Within the entries that follow, show each line where the word "access" occurs.

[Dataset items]
----

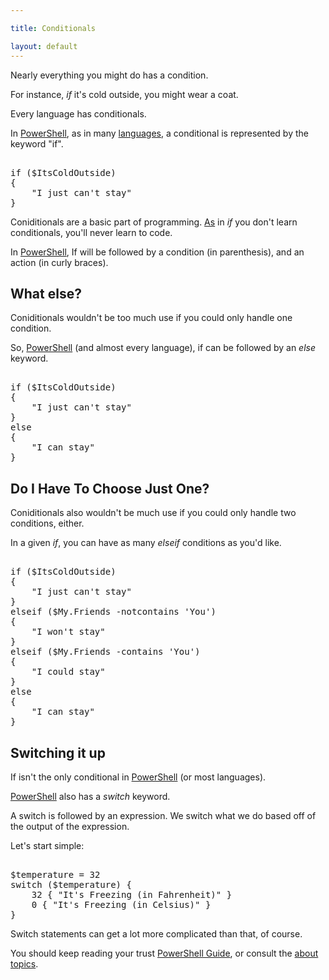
 ```yaml
---

title: Conditionals

layout: default
---
```


Nearly everything you might do has a condition.

For instance, _if_ it's cold outside, you might wear a coat.

Every language has conditionals.

In [PowerShell](/PowerShell), as in many [languages](/Languages), a conditional is represented by the keyword "if".

<pre><br/><span class='Verbose'>if</span>&nbsp;<span class='Magenta'>(</span><span class='Warning'>$ItsColdOutside</span><span class='Magenta'>)</span><br/><span class='Magenta'>{</span><br/>&nbsp;&nbsp;&nbsp;&nbsp;<span class='Verbose'>"I just can't stay"</span><br/><span class='Magenta'>}</span><br/></pre>

Coniditionals are a basic part of programming. [ As](/PowerShell/Operators/Type-Operators) in _if_ you don't learn conditionals, you'll never learn to code.

In [PowerShell](/PowerShell), If will be followed by a condition (in parenthesis), and an action (in curly braces).

## What else?

Coniditionals wouldn't be too much use if you could only handle one condition.

So, [PowerShell](/PowerShell) (and almost every language), if can be followed by an _else_ keyword.

<pre><br/><span class='Verbose'>if</span>&nbsp;<span class='Magenta'>(</span><span class='Warning'>$ItsColdOutside</span><span class='Magenta'>)</span><br/><span class='Magenta'>{</span><br/>&nbsp;&nbsp;&nbsp;&nbsp;<span class='Verbose'>"I just can't stay"</span><br/><span class='Magenta'>}</span><br/><span class='Verbose'>else</span><br/><span class='Magenta'>{</span><br/>&nbsp;&nbsp;&nbsp;&nbsp;<span class='Verbose'>"I can stay"</span><br/><span class='Magenta'>}</span><br/></pre>

## Do I Have To Choose Just One?

Coniditionals also wouldn't be much use if you could only handle two conditions, either.

In a given _if_, you can have as many _elseif_ conditions as you'd like.

<pre><br/><span class='Verbose'>if</span>&nbsp;<span class='Magenta'>(</span><span class='Warning'>$ItsColdOutside</span><span class='Magenta'>)</span><br/><span class='Magenta'>{</span><br/>&nbsp;&nbsp;&nbsp;&nbsp;<span class='Verbose'>"I just can't stay"</span><br/><span class='Magenta'>}</span><br/><span class='Verbose'>elseif</span>&nbsp;<span class='Magenta'>(</span><span class='Warning'>$My</span><span class='Magenta'>.</span><span class='Output'>Friends</span>&nbsp;<span class='Magenta'>-notcontains</span>&nbsp;<span class='Verbose'>'You'</span><span class='Magenta'>)</span><br/><span class='Magenta'>{</span><br/>&nbsp;&nbsp;&nbsp;&nbsp;<span class='Verbose'>"I won't stay"</span><br/><span class='Magenta'>}</span><br/><span class='Verbose'>elseif</span>&nbsp;<span class='Magenta'>(</span><span class='Warning'>$My</span><span class='Magenta'>.</span><span class='Output'>Friends</span>&nbsp;<span class='Magenta'>-contains</span>&nbsp;<span class='Verbose'>'You'</span><span class='Magenta'>)</span><br/><span class='Magenta'>{</span><br/>&nbsp;&nbsp;&nbsp;&nbsp;<span class='Verbose'>"I could stay"</span><br/><span class='Magenta'>}</span><br/><span class='Verbose'>else</span><br/><span class='Magenta'>{</span><br/>&nbsp;&nbsp;&nbsp;&nbsp;<span class='Verbose'>"I can stay"</span><br/><span class='Magenta'>}</span><br/></pre>

## Switching it up

If isn't the only conditional in [PowerShell](/PowerShell) (or most languages).

[PowerShell](/PowerShell) also has a _switch_ keyword.

A switch is followed by an expression.  We switch what we do based off of the output of the expression.

Let's start simple:

<pre><br/><span class='Warning'>$temperature</span>&nbsp;<span class='Magenta'>=</span>&nbsp;<span class='Output'>32</span><br/><span class='Verbose'>switch</span>&nbsp;<span class='Magenta'>(</span><span class='Warning'>$temperature</span><span class='Magenta'>)</span>&nbsp;<span class='Magenta'>{</span><br/>&nbsp;&nbsp;&nbsp;&nbsp;<span class='Output'>32</span>&nbsp;<span class='Magenta'>{</span>&nbsp;<span class='Verbose'>"It's Freezing (in Fahrenheit)"</span>&nbsp;<span class='Magenta'>}</span><br/>&nbsp;&nbsp;&nbsp;&nbsp;<span class='Output'>0</span>&nbsp;<span class='Magenta'>{</span>&nbsp;<span class='Verbose'>"It's Freezing (in Celsius)"</span>&nbsp;<span class='Magenta'>}</span>&nbsp;&nbsp;&nbsp;&nbsp;<br/><span class='Magenta'>}</span><br/></pre>

Switch statements can get a lot more complicated than that, of course.

You should keep reading your trust [PowerShell Guide](/PowerShell/Guide), or consult the [about topics](/PowerShell/Help/About-Topics).

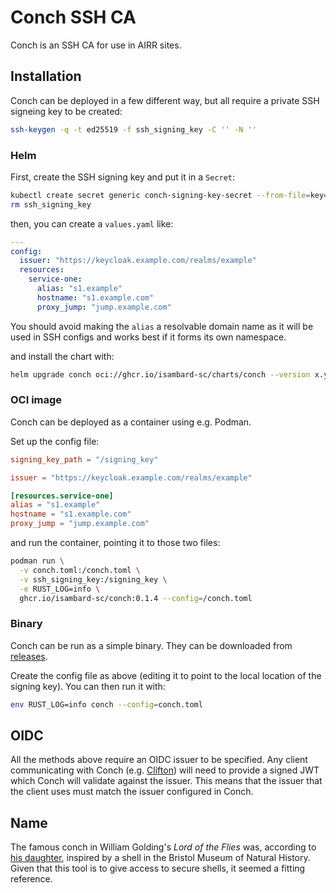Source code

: <!--
SPDX-FileCopyrightText: © 2024 Matt Williams <matt.williams@bristol.ac.uk>
SPDX-License-Identifier: CC-BY-SA-4.0
-->

# Conch SSH CA

Conch is an SSH CA for use in AIRR sites.

## Installation

Conch can be deployed in a few different way, but all require a private SSH signeing key to be created:

```sh
ssh-keygen -q -t ed25519 -f ssh_signing_key -C '' -N ''
```

### Helm

First, create the SSH signing key and put it in a `Secret`:

```sh
kubectl create secret generic conch-signing-key-secret --from-file=key=ssh_signing_key
rm ssh_signing_key
```

then, you can create a `values.yaml` like:

```yaml
---
config:
  issuer: "https://keycloak.example.com/realms/example"
  resources:
    service-one:
      alias: "s1.example"
      hostname: "s1.example.com"
      proxy_jump: "jump.example.com"
```

You should avoid making the `alias` a resolvable domain name as it will be used in SSH configs and works best if it forms its own namespace.

and install the chart with:

```sh
helm upgrade conch oci://ghcr.io/isambard-sc/charts/conch --version x.y.z --install --values values.yaml
```

### OCI image

Conch can be deployed as a container using e.g. Podman.

Set up the config file:

```toml
signing_key_path = "/signing_key"

issuer = "https://keycloak.example.com/realms/example"

[resources.service-one]
alias = "s1.example"
hostname = "s1.example.com"
proxy_jump = "jump.example.com"
```

and run the container, pointing it to those two files:

```sh
podman run \
  -v conch.toml:/conch.toml \
  -v ssh_signing_key:/signing_key \
  -e RUST_LOG=info \
  ghcr.io/isambard-sc/conch:0.1.4 --config=/conch.toml
```

### Binary

Conch can be run as a simple binary.
They can be downloaded from [releases].

Create the config file as above (editing it to point to the local location of the signing key).
You can then run it with:

```sh
env RUST_LOG=info conch --config=conch.toml
```

## OIDC

All the methods above require an OIDC issuer to be specified.
Any client communicating with Conch (e.g. [Clifton][clifton]) will need to provide a signed JWT which Conch will validate against the issuer.
This means that the issuer that the client uses must match the issuer configured in Conch.

## Name

The famous conch in William Golding's _Lord of the Flies_ was, according to [his daughter][shell], inspired by a shell in the Bristol Museum of Natural History.
Given that this tool is to give access to secure shells, it seemed a fitting reference.

[releases]: https://github.com/isambard-sc/conch/releases
[clifton]: https://github.com/isambard-sc/clifton/
[shell]: https://www.bristolmuseums.org.uk/stories/tales-from-natural-history-stores/

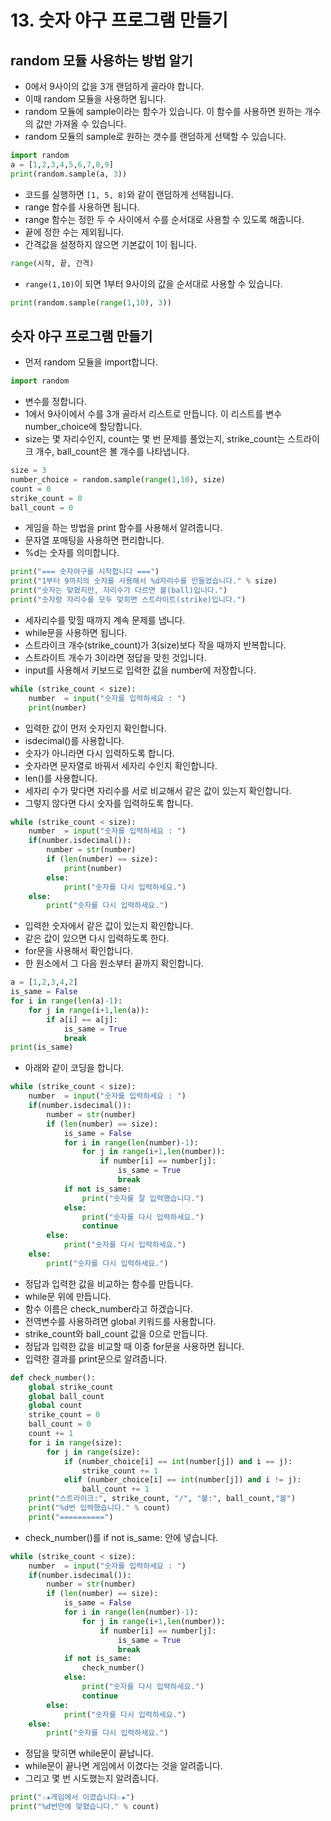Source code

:# 13. 숫자 야구 프로그램 만들기
## random 모듈 사용하는 방법 알기
* 0에서 9사이의 값을 3개 랜덤하게 골라야 합니다.
* 이때 random 모듈을 사용하면 됩니다. 
* random 모듈에 sample이라는 함수가 있습니다. 이 함수를 사용하면 원하는 개수의 값만 가져올 수 있습니다. 
* random 모듈의 sample로 원하는 갯수를 랜덤하게 선택할 수 있습니다.
```python
import random
a = [1,2,3,4,5,6,7,8,9]
print(random.sample(a, 3))
```
* 코드를 실행하면 ```[1, 5, 8]```와 같이 랜덤하게 선택됩니다. 
* range 함수를 사용하면 됩니다. 
* range 함수는 정한 두 수 사이에서 수를 순서대로 사용할 수 있도록 해줍니다.
* 끝에 정한 수는 제외됩니다.
* 간격값을 설정하지 않으면 기본값이 1이 됩니다.
```python
range(시작, 끝, 간격)
```
* ```range(1,10)```이 되면 1부터 9사이의 값을 순서대로 사용할 수 있습니다.
```python
print(random.sample(range(1,10), 3))
```

## 슷자 야구 프로그램 만들기
* 먼저 random 모듈을 import합니다.
```python
import random
```
* 변수를 정합니다.
* 1에서 9사이에서 수를 3개 골라서 리스트로 만듭니다. 이 리스트를 변수 number_choice에 할당합니다.
* size는 몇 자리수인지, count는 몇 번 문제를 풀었는지,  strike_count는 스트라이크 개수, ball_count은 볼 개수를 나타냅니다. 
```python
size = 3
number_choice = random.sample(range(1,10), size)
count = 0
strike_count = 0
ball_count = 0
```
* 게임을 하는 방법을 print 함수를 사용해서 알려줍니다.
* 문자열 포매팅을 사용하면 편리합니다.
* %d는 숫자를 의미합니다.
```python
print("=== 숫자야구를 시작합니다 ===")
print("1부터 9까지의 숫자를 사용해서 %d자리수를 만들었습니다." % size)
print("숫자는 맞혔지만, 자리수가 다르면 볼(ball)입니다.")
print("숫자랑 자리수를 모두 맞히면 스트라이트(strike)입니다.")

```
* 세자리수를 맞힐 때까지 계속 문제를 냅니다. 
* while문을 사용하면 됩니다.
* 스트라이크 개수(strike_count)가 3(size)보다 작을 때까지 반복합니다. 
* 스트라이트 개수가 3이라면 정답을 맞힌 것입니다.
* input를 사용해서 키보드로 입력한 값을 number에 저장합니다.
```python
while (strike_count < size):
    number  = input("숫자를 입력하세요 : ")
    print(number)
```
* 입력한 값이 먼저 숫자인지 확인합니다. 
* isdecimal()를 사용합니다.
* 숫자가 아니라면 다시 입력하도록 합니다.
* 숫자라면 문자열로 바꿔서 세자리 수인지 확인합니다.
* len()를 사용합니다. 
* 세자리 수가 맞다면 자리수를 서로 비교해서 같은 값이 있는지 확인합니다.
* 그렇지 않다면 다시 숫자를 입력하도록 합니다.
```python
while (strike_count < size):
    number  = input("숫자를 입력하세요 : ")
    if(number.isdecimal()):
        number = str(number)
        if (len(number) == size):
            print(number)           
        else:
            print("숫자를 다시 입력하세요.")    
    else:
        print("숫자를 다시 입력하세요.")
```
* 입력한 숫자에서 같은 값이 있는지 확인합니다.
* 같은 값이 있으면 다시 입력하도록 한다.
* for문을 사용해서 확인합니다.
* 한 원소에서 그 다음 원소부터 끝까지 확인합니다.
```python
a = [1,2,3,4,2]
is_same = False
for i in range(len(a)-1):
    for j in range(i+1,len(a)):
        if a[i] == a[j]:
            is_same = True
            break
print(is_same)
```
* 아래와 같이 코딩을 합니다.
``` python
while (strike_count < size):
    number  = input("숫자를 입력하세요 : ")
    if(number.isdecimal()):
        number = str(number)
        if (len(number) == size):
            is_same = False
            for i in range(len(number)-1):
                for j in range(i+1,len(number)):
                    if number[i] == number[j]:
                        is_same = True
                        break
            if not is_same:
                print("숫자를 잘 입력했습니다.")
            else:
                print("숫자를 다시 입력하세요.")
                continue
        else:
            print("숫자를 다시 입력하세요.")    
    else:
        print("숫자를 다시 입력하세요.")
```
* 정답과 입력한 값을 비교하는 함수를 만듭니다. 
* while문 위에 만듭니다.
* 함수 이름은 check_number라고 하겠습니다.
* 전역변수를 사용하려면 global 키워드를 사용합니다. 
* strike_count와 ball_count 값을 0으로 만듭니다.
* 정답과 입력한 값을 비교할 때 이중 for문을 사용하면 됩니다.
* 입력한 결과를 print문으로 알려줍니다.
```python
def check_number():
    global strike_count
    global ball_count
    global count
    strike_count = 0
    ball_count = 0
    count += 1
    for i in range(size):
        for j in range(size):
            if (number_choice[i] == int(number[j]) and i == j):
                strike_count += 1                
            elif (number_choice[i] == int(number[j]) and i != j):
                ball_count += 1
    print("스트라이크:", strike_count, "/", "볼:", ball_count,"볼")
    print("%d번 입력했습니다." % count)
    print("==========")
```
* check_number()를 if not is_same: 안에 넣습니다.
```python
while (strike_count < size):
    number  = input("숫자를 입력하세요 : ")
    if(number.isdecimal()):
        number = str(number)
        if (len(number) == size):
            is_same = False
            for i in range(len(number)-1):
                for j in range(i+1,len(number)):
                    if number[i] == number[j]:
                        is_same = True
                        break
            if not is_same:
                check_number()                
            else:
                print("숫자를 다시 입력하세요.")
                continue
        else:
            print("숫자를 다시 입력하세요.")    
    else:
        print("숫자를 다시 입력하세요.")
```
* 정답을 맞히면 while문이 끝납니다.
* while문이 끝나면 게임에서 이겼다는 것을 알려줍니다.
* 그리고 몇 번 시도했는지 알려줍니다.
```python
print("☆★게임에서 이겼습니다☆★")
print("%d번만에 맞혔습니다." % count)
```
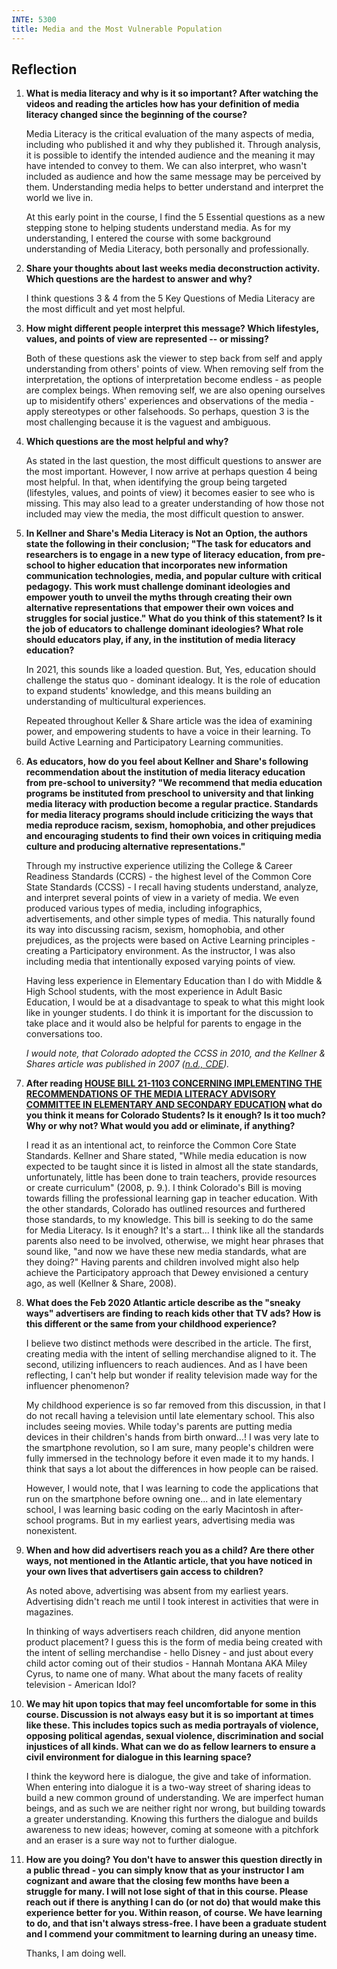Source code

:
 ```yaml
---
INTE: 5300
title: Media and the Most Vulnerable Population
---
```


## Reflection

1. **What is media literacy and why is it so important? After watching the videos and reading the articles how has your definition of media literacy changed since the beginning of the course?**

    Media Literacy is the critical evaluation of the many aspects of media, including who published it and why they published it. Through analysis, it is possible to identify the intended audience and the meaning it may have intended to convey to them. We can also interpret, who wasn't included as audience and how the same message may be perceived by them. Understanding media helps to better understand and interpret the world we live in.

    At this early point in the course, I find the 5 Essential questions as a new stepping stone to helping students understand media. As for my understanding, I entered the course with some background understanding of Media Literacy, both personally and professionally.

2. **Share your thoughts about last weeks media deconstruction activity. Which questions are the hardest to answer and why?**

    I think questions 3 & 4 from the 5 Key Questions of Media Literacy are the most difficult and yet most helpful.

3. **How might different people interpret this message? Which lifestyles, values, and points of view are represented -- or missing?**

    Both of these questions ask the viewer to step back from self and apply understanding from others' points of view. When removing self from the interpretation, the options of interpretation become endless - as people are complex beings. When removing self, we are also opening ourselves up to misidentify others' experiences and observations of the media - apply stereotypes or other falsehoods. So perhaps, question 3 is the most challenging because it is the vaguest and ambiguous.

4. **Which questions are the most helpful and why?**

    As stated in the last question, the most difficult questions to answer are the most important. However, I now arrive at perhaps question 4 being most helpful. In that, when identifying the group being targeted (lifestyles, values, and points of view) it becomes easier to see who is missing.  This may also lead to a greater understanding of how those not included may view the media, the most difficult question to answer.

5. **In Kellner and Share's Media Literacy is Not an Option, the authors state the following in their conclusion; "The task for educators and researchers is to engage in a new type of literacy education, from pre-school to higher education that incorporates new information communication technologies, media, and popular culture with critical pedagogy. This work must challenge dominant ideologies and empower youth to unveil the myths through creating their own alternative representations that empower their own voices and struggles for social justice." What do you think of this statement? Is it the job of educators to challenge dominant ideologies? What role should educators play, if any, in the institution of media literacy education?**

    In 2021, this sounds like a loaded question. But, Yes, education should challenge the status quo - dominant idealogy. It is the role of education to expand students' knowledge, and this means building an understanding of multicultural experiences.

    Repeated throughout Keller & Share article was the idea of examining power, and empowering students to have a voice in their learning. To build Active Learning and Participatory Learning communities.

6. **As educators, how do you feel about Kellner and Share's following recommendation about the institution of media literacy education from pre-school to university? "We recommend that media education programs be instituted from preschool to university and that linking media literacy with production become a regular practice. Standards for media literacy programs should include criticizing the ways that media reproduce racism, sexism, homophobia, and other prejudices and encouraging students to find their own voices in critiquing media culture and producing alternative representations."**

    Through my instructive experience utilizing the College & Career Readiness Standards (CCRS) - the highest level of the Common Core State Standards (CCSS) - I recall having students understand, analyze, and interpret several points of view in a variety of media. We even produced various types of media, including infographics, advertisements, and other simple types of media. This naturally found its way into discussing racism, sexism, homophobia, and other prejudices, as the projects were based on Active Learning principles - creating a Participatory environment. As the instructor, I was also including media that intentionally exposed varying points of view.

    Having less experience in Elementary Education than I do with Middle & High   School students, with the most experience in Adult Basic Education, I would be at a disadvantage to speak to what this might look like in younger students. I do think it is important for the discussion to take place and it would also be helpful for parents to engage in the conversations too.

    *I would note, that Colorado adopted the CCSS in 2010, and the Kellner & Shares article was published in 2007 ([n.d., CDE](https://www.cde.state.co.us/contentareas/ccss_in_the_colorado_standards)).*

7. **After reading [HOUSE BILL 21-1103 CONCERNING IMPLEMENTING THE RECOMMENDATIONS OF THE MEDIA LITERACY ADVISORY COMMITTEE IN ELEMENTARY AND SECONDARY EDUCATION](https://leg.colorado.gov/sites/default/files/2021a_1103_signed.pdf) what do you think it means for Colorado Students? Is it enough? Is it too much? Why or why not? What would you add or eliminate, if anything?**

    I read it as an intentional act, to reinforce the Common Core State Standards. Kellner and Share stated, "While media education is now expected to be taught since it is listed in almost all the state standards, unfortunately, little has been done to train teachers, provide resources or create curriculum" (2008, p. 9.). I think Colorado's Bill is moving towards filling the professional learning gap in teacher education. With the other standards, Colorado has outlined resources and furthered those standards, to my knowledge. This bill is seeking to do the same for Media Literacy. Is it enough? It's a start... I think like all the standards parents also need to be involved, otherwise, we might hear phrases that sound like, "and now we have these new media standards, what are they doing?" Having parents and children involved might also help achieve the Participatory approach that Dewey envisioned a century ago, as well (Kellner & Share, 2008).

8. **What does the Feb 2020 Atlantic article describe as the "sneaky ways" advertisers are finding to reach kids other that TV ads? How is this different or the same from your childhood experience?**

    I believe two distinct methods were described in the article. The first, creating media with the intent of selling merchandise aligned to it. The second, utilizing influencers to reach audiences. And as I have been reflecting, I can't help but wonder if reality television made way for the influencer phenomenon?

    My childhood experience is so far removed from this discussion, in that I do not recall having a television until late elementary school. This also includes seeing movies. While today's parents are putting media devices in their children's hands from birth onward...! I was very late to the smartphone revolution, so I am sure, many people's children were fully immersed in the technology before it even made it to my hands. I think that says a lot about the differences in how people can be raised.

    However, I would note, that I was learning to code the applications that run on the smartphone before owning one... and in late elementary school, I was learning basic coding on the early Macintosh in after-school programs. But in my earliest years, advertising media was nonexistent.

9. **When and how did advertisers reach you as a child? Are there other ways, not mentioned in the Atlantic article, that you have noticed in your own lives that advertisers gain access to children?**

    As noted above, advertising was absent from my earliest years. Advertising didn't reach me until I took interest in activities that were in magazines.

    In thinking of ways advertisers reach children, did anyone mention product placement? I guess this is the form of media being created with the intent of selling merchandise - hello Disney - and just about every child actor coming out of their studios - Hannah Montana AKA Miley Cyrus, to name one of many. What about the many facets of reality television - American Idol?

10. **We may hit upon topics that may feel uncomfortable for some in this course. Discussion is not always easy but it is so important at times like these. This includes topics such as media portrayals of violence, opposing political agendas, sexual violence, discrimination and social injustices of all kinds. What can we do as fellow learners to ensure a civil environment for dialogue in this learning space?**

    I think the keyword here is dialogue, the give and take of information. When entering into dialogue it is a two-way street of sharing ideas to build a new common ground of understanding. We are imperfect human beings, and as such we are neither right nor wrong, but building towards a greater understanding. Knowing this furthers the dialogue and builds awareness to new ideas; however, coming at someone with a pitchfork and an eraser is a sure way not to further dialogue.

11. **How are you doing? You don't have to answer this question directly in a public thread - you can simply know that as your instructor I am cognizant and aware that the closing few months have been a struggle for many. I will not lose sight of that in this course. Please reach out if there is anything I can do (or not do) that would make this experience better for you. Within reason, of course. We have learning to do, and that isn't always stress-free. I have been a graduate student and I commend your commitment to learning during an uneasy time.**

    Thanks, I am doing well.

----

* _COMPLETED EXERCISE_:
Given that this tool is to give access to secure shells, it seemed a fitting reference.
9. **When and how did advertisers reach you as a child? Are there other ways, not mentioned in the Atlantic article, that you have noticed in your own lives that advertisers gain access to children?**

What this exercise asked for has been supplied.